■ **Source data**
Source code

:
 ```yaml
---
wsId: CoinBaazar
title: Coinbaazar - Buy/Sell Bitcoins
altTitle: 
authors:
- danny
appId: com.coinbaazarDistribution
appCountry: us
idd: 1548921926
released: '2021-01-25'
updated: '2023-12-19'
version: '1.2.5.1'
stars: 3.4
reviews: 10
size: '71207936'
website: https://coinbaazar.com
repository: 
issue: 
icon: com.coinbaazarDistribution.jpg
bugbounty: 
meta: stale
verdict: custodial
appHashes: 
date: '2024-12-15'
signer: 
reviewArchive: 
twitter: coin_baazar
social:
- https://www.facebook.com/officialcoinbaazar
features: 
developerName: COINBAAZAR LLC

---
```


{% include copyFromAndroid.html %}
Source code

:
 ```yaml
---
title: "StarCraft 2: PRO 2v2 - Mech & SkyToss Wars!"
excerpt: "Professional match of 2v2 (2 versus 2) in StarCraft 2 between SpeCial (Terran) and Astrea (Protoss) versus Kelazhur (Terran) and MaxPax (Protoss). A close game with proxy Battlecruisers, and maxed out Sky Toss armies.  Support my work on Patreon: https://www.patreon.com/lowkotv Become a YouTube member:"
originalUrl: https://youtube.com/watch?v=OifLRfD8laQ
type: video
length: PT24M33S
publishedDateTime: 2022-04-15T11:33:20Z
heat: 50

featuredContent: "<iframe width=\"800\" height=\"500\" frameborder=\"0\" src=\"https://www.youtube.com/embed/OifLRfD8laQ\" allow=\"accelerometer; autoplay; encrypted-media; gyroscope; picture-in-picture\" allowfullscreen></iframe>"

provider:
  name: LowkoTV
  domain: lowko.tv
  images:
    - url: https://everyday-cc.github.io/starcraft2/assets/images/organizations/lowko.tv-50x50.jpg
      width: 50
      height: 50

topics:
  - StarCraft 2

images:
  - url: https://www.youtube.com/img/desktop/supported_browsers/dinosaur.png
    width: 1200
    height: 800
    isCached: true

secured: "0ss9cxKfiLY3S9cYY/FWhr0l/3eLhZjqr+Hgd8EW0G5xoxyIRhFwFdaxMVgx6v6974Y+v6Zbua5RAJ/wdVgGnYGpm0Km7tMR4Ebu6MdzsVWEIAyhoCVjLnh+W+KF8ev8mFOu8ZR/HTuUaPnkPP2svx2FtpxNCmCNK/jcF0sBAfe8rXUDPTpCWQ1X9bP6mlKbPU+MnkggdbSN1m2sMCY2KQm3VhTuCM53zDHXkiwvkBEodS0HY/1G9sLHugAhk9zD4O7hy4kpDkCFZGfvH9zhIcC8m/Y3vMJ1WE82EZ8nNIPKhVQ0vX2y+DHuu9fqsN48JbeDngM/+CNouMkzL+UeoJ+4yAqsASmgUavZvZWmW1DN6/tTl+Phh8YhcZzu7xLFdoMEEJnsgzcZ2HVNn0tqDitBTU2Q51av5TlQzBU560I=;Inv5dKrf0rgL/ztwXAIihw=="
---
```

■ **Try it**
Search the records line by line for the word "images" and copy every line where it appears.

■ **Expected answer**
  images:
    - url: https://everyday-cc.github.io/starcraft2/assets/images/organizations/lowko.tv-50x50.jpg
images:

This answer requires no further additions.